Propagation of Nipa Palms, 2016

Written by Rene Estremera. Posted in Lectures

Successful Propagation of Nipa Palms in the Laboratory
By Cyrose Silvosa-Millado

DAVAO REGION - Growing up in a house near the sea, losing Nipa roof tops during heavy storms and typhoon season was our major problem when I was a child. In a few years from now, we can easily rebuild our nipa huts and have the luxury of warming our tummies with vodka and watching tv even when there’s blackout, thanks to a new way of growing Nipa palms in the laboratory by scientists of the University of the Philippines Mindanao.

Nipa palms (Nypa fruticans) are indigenous palms found on coastal areas where fresh and salty water meet. In our country, their leaves are used in roof and wall construction of huts.  Vinegar or vodka may also be produced from the Nipa flower sap may also be converted to biofuel, a sustainable fuel from plants, which will serve as a renewable energy source when prices of petroleum or gas is high.

Nipa is grown using seeds but this takes years for the palm to mature. A modern method of producing plants is by using tissue culture but this was found to be very challenging and unsuccessful for palms.  

Tissue culture is done inside a laboratory to artificially grow plants like in Waling-waling orchids and Banana plantlets. With this method, uniform and disease-free plants are produced in a fraction of the time required when using seeds.

 In our experiment published in the Philippine Journal of Science last year, a group of young cells and young Nipa plants were found to be successfully produced in the laboratory in about 4 months. These new plants (somatic embryos) and young cells (callus) were produced using halved Nipa embryo grown on culture jars with nutrients and chemicals in a gel-matrix like the gulaman in our desserts.

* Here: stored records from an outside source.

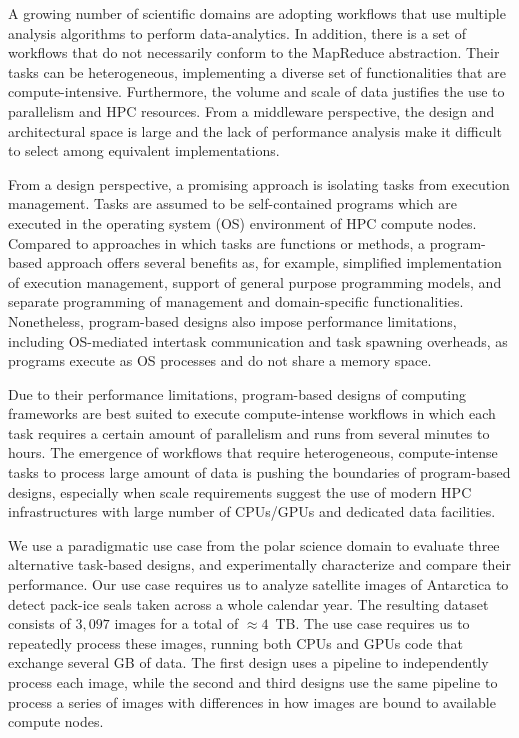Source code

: \label{ch:designs}
A growing number of scientific domains are adopting workflows that use multiple analysis algorithms to perform data-analytics.
In addition, there is a set of workflows that do not necessarily conform to the MapReduce abstraction.
Their tasks can be heterogeneous, implementing a diverse set of functionalities that are compute-intensive.
Furthermore, the volume and scale of data justifies the use to parallelism and HPC resources.
From a middleware perspective, the design and architectural space is large and the lack of performance analysis make it difficult to select among equivalent implementations.

From a design perspective, a promising approach is isolating tasks from execution management.
Tasks are assumed to be self-contained programs which are executed in the operating system (OS) environment of HPC compute nodes.
Compared to approaches in which tasks are functions or methods, a program-based approach offers several benefits as, for example, simplified implementation of execution management, support of general purpose programming models, and separate programming of management and domain-specific functionalities.
Nonetheless, program-based designs also impose performance limitations, including OS-mediated intertask communication and task spawning overheads, as programs execute as OS processes and do not share a memory space.

Due to their performance limitations, program-based designs of computing frameworks are best suited to execute compute-intense workflows in which each task requires a certain amount of parallelism and runs from several minutes to hours.
The emergence of workflows that require heterogeneous, compute-intense tasks to process large amount of data is pushing the boundaries of program-based designs, especially when scale requirements suggest the use of modern HPC infrastructures with large number of CPUs/GPUs and dedicated data facilities.

We use a paradigmatic use case from the polar science domain to evaluate three alternative task-based designs, and experimentally characterize and compare their performance.
Our use case requires us to analyze satellite images of Antarctica to detect pack-ice seals taken across a whole calendar year.
The resulting dataset consists of $3,097$ images for a total of $\approx4$~TB.
The use case requires us to repeatedly process these images, running both CPUs and GPUs code that exchange several GB of data.
The first design uses a pipeline to independently process each image, while the second and third designs use the same pipeline to process a series of images with differences in how images are bound to available compute nodes.

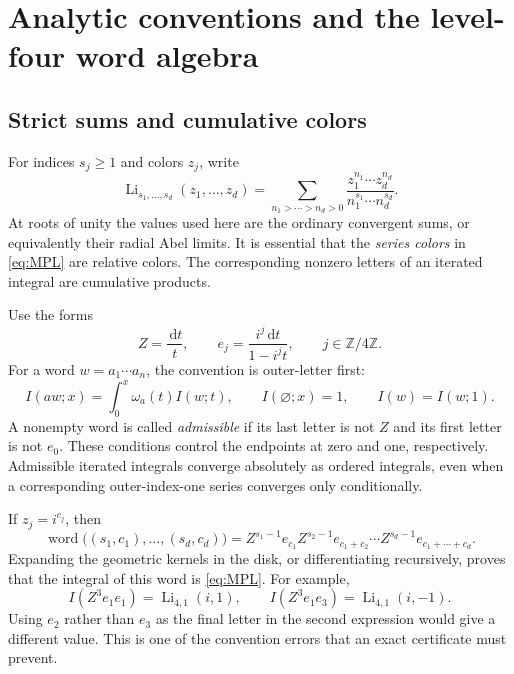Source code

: \documentclass[11pt,letterpaper]{article}
\numberwithin{equation}{section}
\theoremstyle{definition}
\DeclareMathOperator{\Li}{Li}
\newcommand{\Z}{\mathbb Z}
\newcommand{\dd}{\,\mathrm d}
\newcommand{\word}{\operatorname{word}}
\begin{document}
\section{Analytic conventions and the level-four word algebra}
\label{sec:words}

\subsection{Strict sums and cumulative colors}
For indices $s_j\ge1$ and colors $z_j$, write
\begin{equation}
 \Li_{s_1,\ldots,s_d}(z_1,\ldots,z_d)
 =\sum_{n_1>\cdots>n_d>0}
   \frac{z_1^{n_1}\cdots z_d^{n_d}}
        {n_1^{s_1}\cdots n_d^{s_d}}.
 \label{eq:MPL}
\end{equation}
At roots of unity the values used here are the ordinary convergent sums,
or equivalently their radial Abel limits. It is essential that the
\emph{series colors} in \eqref{eq:MPL} are relative colors. The corresponding
nonzero letters of an iterated integral are cumulative products.

Use the forms
\begin{equation}
 Z=\frac{\dd t}{t},\qquad e_j=\frac{i^j\dd t}{1-i^jt},\qquad j\in\Z/4\Z.
 \label{eq:forms}
\end{equation}
For a word $w=a_1\cdots a_n$, the convention is outer-letter first:
\begin{equation}
 I(aw;x)=\int_0^x\omega_a(t)I(w;t),\qquad I(\varnothing;x)=1,
 \qquad I(w)=I(w;1).
 \label{eq:iterated}
\end{equation}
A nonempty word is called \emph{admissible} if its last letter is not $Z$
and its first letter is not $e_0$. These conditions control the endpoints
at zero and one, respectively. Admissible iterated integrals converge
absolutely as ordered integrals, even when a corresponding outer-index-one
series converges only conditionally.

If $z_j=i^{c_j}$, then
\begin{equation}
 \word\bigl((s_1,c_1),\ldots,(s_d,c_d)\bigr)
 =Z^{s_1-1}e_{c_1}Z^{s_2-1}e_{c_1+c_2}\cdots
   Z^{s_d-1}e_{c_1+\cdots+c_d}.
 \label{eq:wordmap}
\end{equation}
Expanding the geometric kernels in the disk, or differentiating
recursively, proves that the integral of this word is \eqref{eq:MPL}.
For example,
\begin{equation}
 I(Z^3e_1e_1)=\Li_{4,1}(i,1),\qquad
 I(Z^3e_1e_3)=\Li_{4,1}(i,-1).
 \label{eq:examplewords}
\end{equation}
Using $e_2$ rather than $e_3$ as the final letter in the second expression
would give a different value. This is one of the convention errors that
an exact certificate must prevent.
\end{document}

Development of young Nipa plant, somatic embryo (SE), and group of young cells, callus (CA), on halved Nipa palm embryo that is grown under laboratory conditions in University of the Philippines Mindanao.

The plants and groups of young cells may be controlled to become leaves or roots when given the right combination of hormones and nutrients while inside a glass container. Using tissue culture, one Nipa fruit could be multiplied and grown inside the laboratory to become thousands of uniform and disease-free planting materials in a few years.

While this study is still in its infancy, the team aspires to grow plantlets from Nipa plants that produce higher amounts of sap for higher alcohol yield. These superior tissue-cultured Nipa plants may be grown in coastal areas where fishermen or farmers may easily collect sap.

With the help of scientists or engineers, they can process their own biofuel for pumpboats, generators, small appliances or lamps whenever petroleum price is high or petroleum supply is declining. They can also use the same sap for processing their own laksoy when petroleum prices are cheap and there is a high demand for drinking alcohol.

The Department of Science and Technology has already produced distilling stations for local vodka production and with some improvements on the model, the station may be used for laksoy or biofuel processing in the near future.

Journal Article: GKR Oguis, CSC Silvosa, and GC Rivero. 2015. Callus Induction and Somatic Embryogenesis in Nypa fruticans Wurmb. zygotic embryo. Philippine Journal of Science 144 (1): 13-20, ISSN 0031 – 7683.